:: Material supplied ::
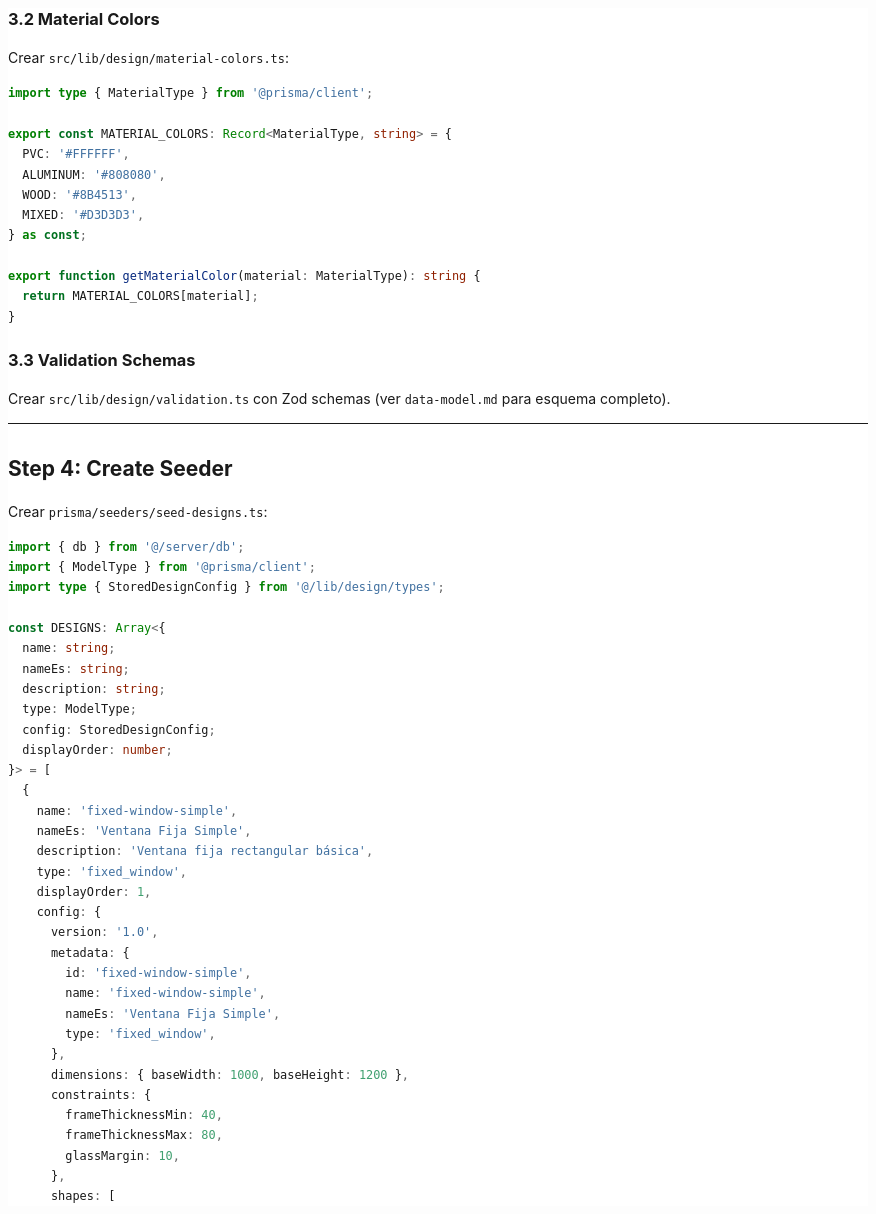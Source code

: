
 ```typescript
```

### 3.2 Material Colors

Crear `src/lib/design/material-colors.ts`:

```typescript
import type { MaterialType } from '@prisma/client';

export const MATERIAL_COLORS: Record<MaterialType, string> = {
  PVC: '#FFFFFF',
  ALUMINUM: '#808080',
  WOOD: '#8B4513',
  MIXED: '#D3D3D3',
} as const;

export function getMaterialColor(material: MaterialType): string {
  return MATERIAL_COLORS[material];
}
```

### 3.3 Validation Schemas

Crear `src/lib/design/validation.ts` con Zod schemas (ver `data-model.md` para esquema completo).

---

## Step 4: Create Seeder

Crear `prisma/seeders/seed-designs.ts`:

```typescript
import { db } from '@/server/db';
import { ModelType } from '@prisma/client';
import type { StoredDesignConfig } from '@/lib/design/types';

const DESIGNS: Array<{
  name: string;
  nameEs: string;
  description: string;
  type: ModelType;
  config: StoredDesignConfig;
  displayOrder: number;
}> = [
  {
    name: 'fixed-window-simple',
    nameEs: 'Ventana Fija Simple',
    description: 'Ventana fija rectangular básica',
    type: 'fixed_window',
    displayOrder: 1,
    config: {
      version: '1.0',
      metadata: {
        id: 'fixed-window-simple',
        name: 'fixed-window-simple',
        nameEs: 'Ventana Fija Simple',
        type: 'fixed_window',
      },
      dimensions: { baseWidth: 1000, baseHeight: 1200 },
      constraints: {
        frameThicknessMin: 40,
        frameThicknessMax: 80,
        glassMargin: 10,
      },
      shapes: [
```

...

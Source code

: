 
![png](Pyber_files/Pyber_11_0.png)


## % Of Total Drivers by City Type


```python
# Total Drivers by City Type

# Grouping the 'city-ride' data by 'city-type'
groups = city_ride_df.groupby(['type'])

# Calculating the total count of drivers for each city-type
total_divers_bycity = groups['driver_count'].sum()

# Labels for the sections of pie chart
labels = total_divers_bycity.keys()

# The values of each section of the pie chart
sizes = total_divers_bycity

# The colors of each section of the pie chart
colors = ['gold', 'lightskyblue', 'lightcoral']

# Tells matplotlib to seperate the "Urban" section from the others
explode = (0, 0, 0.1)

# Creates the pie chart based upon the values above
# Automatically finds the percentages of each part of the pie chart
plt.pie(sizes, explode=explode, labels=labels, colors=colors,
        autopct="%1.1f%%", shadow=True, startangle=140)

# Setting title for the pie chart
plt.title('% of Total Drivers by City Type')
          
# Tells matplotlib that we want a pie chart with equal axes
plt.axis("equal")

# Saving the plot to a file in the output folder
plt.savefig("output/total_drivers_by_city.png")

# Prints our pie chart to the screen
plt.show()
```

--

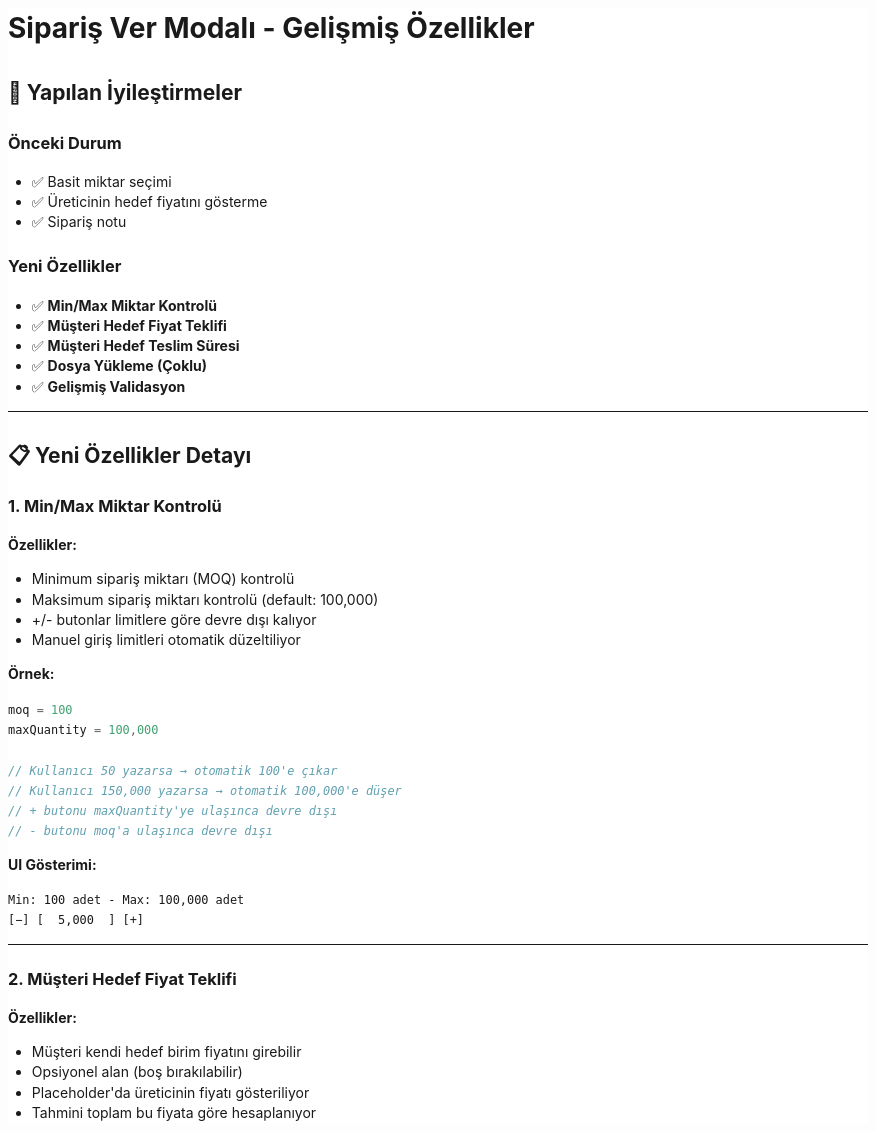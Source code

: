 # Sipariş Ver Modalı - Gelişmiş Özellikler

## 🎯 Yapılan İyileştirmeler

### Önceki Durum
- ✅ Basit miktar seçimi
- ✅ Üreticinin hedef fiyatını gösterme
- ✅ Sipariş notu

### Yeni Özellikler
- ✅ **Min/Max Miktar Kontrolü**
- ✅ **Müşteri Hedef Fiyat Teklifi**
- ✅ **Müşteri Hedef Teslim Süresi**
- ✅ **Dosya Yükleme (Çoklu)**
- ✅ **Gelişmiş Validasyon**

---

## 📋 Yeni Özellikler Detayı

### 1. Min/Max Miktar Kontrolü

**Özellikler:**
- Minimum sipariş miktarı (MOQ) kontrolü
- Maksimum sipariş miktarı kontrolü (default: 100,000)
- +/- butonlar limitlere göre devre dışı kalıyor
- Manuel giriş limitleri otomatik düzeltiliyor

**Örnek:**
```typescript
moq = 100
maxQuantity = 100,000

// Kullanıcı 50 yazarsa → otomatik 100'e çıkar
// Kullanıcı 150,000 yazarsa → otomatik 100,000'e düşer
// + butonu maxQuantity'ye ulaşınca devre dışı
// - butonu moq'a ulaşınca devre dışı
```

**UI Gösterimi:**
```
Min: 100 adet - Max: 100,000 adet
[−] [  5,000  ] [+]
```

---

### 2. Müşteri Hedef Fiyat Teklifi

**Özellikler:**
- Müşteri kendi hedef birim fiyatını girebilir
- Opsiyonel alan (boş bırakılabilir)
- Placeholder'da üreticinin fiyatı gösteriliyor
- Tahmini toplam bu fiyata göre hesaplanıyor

:: Exercise aim ::
State how many lines of the listing include "output", and write nothing else.

:: Response box ::
2